Annie's seven years with Calliope were up.

The trunk opened without creak or scrape. Clio dug around in its darkness and lifted a bulky object out. She closed the trunk and carried her treasure to Calli's room.

Clio stopped and put the wrapped objects on Calliope’s desk. Her hand drifted to the reel in her pocket and she glanced down at her watch again. She ran back up to the attic and returned with a dusty alligator case.

The reel to reel could have used a good cleaning, but Clio didn’t have the time. She blew the dust from the wheels and attached the audio reel. She plugged it in and stared at the Play button.

Her finger lingered over it until she worked up the nerve to press it. A voice came through thin, and far away.

“The scroll appears to be of a foreign Hellenistic dialect, maybe from an undiscovered city-state.”

Clio took a sharp intake of breath. Julian.

“I have not yet worked out the meaning of the text, but it seems to be a prophecy of some sort. It tries to sound as though it is from a province of the Underworld called Tartaros, an entirely mythological locale.”

She frowned and turned her gaze toward her bundle on the desk.

“It mentions a muse and a twenty year war for the Underworld, the only actual quote I can be sure of is ‘At the dawn of the next millennium, a muse shall bring about the fall of Hades and begin the twenty year war.’”

Clio’s hand trembled against her mouth.

“I’d like to confer with an outside contractor I work with, an expert on Muse Mythology before I continue with the translation. I will be meeting with her over Christmas. I am hoping she can shed some light on the history of the text and maybe have a theory about the strange patois. I am bringing her a copy of my notes and a copy of the scroll. This is Dr. Julian Mercado, December 24, 1933. Paris, France.”

She stared at the tape flipping where it ended. Her hand pulled out the piece of paper in her pocket. The receipt’s purchase description said “le pendentif d'un défilement doré.”

A gold scroll pendant.

Clio didn’t know what to think.

Her gaze moved towards the bundle again and she went to it. Something terrible was coming and neither her nor Calliope should be attached to any mortals. They had to leave.

She unwrapped the clepsydra and placed it on the makeshift altar at the far end of her sister’s room. Each piece had been wrapped in raw silk, embroidered in the symbols of Clio's office. Two separate pieces emerged from the silk: a large bowl of gold and a smaller bowl of hammered bronze. The small bowl bore a hole the size of a pin at its center.

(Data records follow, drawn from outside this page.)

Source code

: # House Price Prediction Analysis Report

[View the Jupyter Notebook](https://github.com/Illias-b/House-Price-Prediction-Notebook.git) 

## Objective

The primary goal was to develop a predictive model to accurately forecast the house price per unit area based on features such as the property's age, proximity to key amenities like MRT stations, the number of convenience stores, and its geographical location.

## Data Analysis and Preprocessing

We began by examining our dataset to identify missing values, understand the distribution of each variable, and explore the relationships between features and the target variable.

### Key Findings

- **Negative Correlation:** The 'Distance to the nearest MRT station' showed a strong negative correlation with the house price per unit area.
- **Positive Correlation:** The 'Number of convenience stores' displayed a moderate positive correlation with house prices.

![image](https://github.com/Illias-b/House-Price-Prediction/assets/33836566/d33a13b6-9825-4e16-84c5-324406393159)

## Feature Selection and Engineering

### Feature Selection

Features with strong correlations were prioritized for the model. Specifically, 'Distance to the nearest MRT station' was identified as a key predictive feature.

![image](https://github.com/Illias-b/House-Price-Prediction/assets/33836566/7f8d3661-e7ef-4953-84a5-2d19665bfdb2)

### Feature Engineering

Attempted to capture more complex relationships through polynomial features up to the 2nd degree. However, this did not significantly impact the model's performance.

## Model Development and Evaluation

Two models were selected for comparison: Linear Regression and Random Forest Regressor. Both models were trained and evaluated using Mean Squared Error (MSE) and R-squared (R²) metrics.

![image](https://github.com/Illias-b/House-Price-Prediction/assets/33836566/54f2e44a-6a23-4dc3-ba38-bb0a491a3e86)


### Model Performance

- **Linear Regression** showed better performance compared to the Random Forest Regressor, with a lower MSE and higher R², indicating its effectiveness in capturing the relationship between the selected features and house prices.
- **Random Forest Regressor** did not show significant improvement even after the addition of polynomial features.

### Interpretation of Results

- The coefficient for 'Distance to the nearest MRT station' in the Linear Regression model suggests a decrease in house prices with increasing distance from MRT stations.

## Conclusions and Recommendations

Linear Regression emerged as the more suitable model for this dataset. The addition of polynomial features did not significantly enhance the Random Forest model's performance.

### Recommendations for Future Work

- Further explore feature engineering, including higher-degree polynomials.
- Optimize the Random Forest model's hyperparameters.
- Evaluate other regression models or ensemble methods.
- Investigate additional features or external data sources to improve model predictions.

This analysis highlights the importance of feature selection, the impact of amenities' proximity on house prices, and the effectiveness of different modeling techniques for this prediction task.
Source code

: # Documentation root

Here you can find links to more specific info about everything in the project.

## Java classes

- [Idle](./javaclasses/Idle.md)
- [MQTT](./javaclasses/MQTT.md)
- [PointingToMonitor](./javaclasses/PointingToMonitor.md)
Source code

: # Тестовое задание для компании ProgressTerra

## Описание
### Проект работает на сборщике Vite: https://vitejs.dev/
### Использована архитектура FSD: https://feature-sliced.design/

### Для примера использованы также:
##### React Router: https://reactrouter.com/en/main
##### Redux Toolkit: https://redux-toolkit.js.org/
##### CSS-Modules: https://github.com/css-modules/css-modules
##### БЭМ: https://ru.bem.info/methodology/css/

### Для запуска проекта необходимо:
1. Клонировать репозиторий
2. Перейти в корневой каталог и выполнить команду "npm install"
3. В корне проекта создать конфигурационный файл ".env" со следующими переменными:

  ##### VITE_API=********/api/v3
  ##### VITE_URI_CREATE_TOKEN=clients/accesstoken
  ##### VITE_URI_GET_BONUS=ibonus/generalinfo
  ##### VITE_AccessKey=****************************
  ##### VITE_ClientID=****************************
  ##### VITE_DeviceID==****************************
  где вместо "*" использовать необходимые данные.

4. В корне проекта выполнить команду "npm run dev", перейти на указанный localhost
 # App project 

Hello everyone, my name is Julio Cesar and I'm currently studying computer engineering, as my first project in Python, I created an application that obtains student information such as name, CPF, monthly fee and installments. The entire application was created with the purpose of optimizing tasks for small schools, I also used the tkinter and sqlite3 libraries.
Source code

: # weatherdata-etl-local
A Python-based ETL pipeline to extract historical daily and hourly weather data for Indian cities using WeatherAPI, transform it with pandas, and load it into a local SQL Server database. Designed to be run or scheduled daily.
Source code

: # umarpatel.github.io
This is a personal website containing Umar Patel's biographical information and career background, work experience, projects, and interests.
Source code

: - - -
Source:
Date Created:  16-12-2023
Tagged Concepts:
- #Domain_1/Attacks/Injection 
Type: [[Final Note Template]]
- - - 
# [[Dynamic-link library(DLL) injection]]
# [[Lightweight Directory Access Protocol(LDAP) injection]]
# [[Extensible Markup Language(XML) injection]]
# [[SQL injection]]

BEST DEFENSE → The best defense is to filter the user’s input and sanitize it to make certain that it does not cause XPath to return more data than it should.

Clio sat and stared at her precious clock. She tiptoed to Calli's bath, filled a pitcher full of water, and returned to the bowls. Inside the large golden bowl was a thin silver band, running the rim a couple of inches beneath the lip, and she filled the bowl with water to the silver band.

She set the pitcher down and stared at the clepsydra. Once she set it in motion, there would be no turning back. Two thousand years of strict adherence had seen to that.

A clepsydra was a water clock invented by an ingenious prostitute of the same name in an effort to get the most of her time and money. Varying the sizes of inner bowls would get different time allotments. Smaller bowls measured time in increments of minutes, some measured hours, and they had discovered the bronze made a satisfying alarm when it struck the bottom of gold.

Her fingers dipped in and out of the dimples of the hammered bronze and she set it in her lap. Clio lifted the bowl with trembling hands and set it to rest atop the water in the golden bowl. It caught, teetered to the left, righted itself, spun, and settled.

In twenty-four hours, the bronze bowl would fill with water through the pinhole and strike the bottom of the gold. After that, Calliope must disappear out of her mortal's life forever.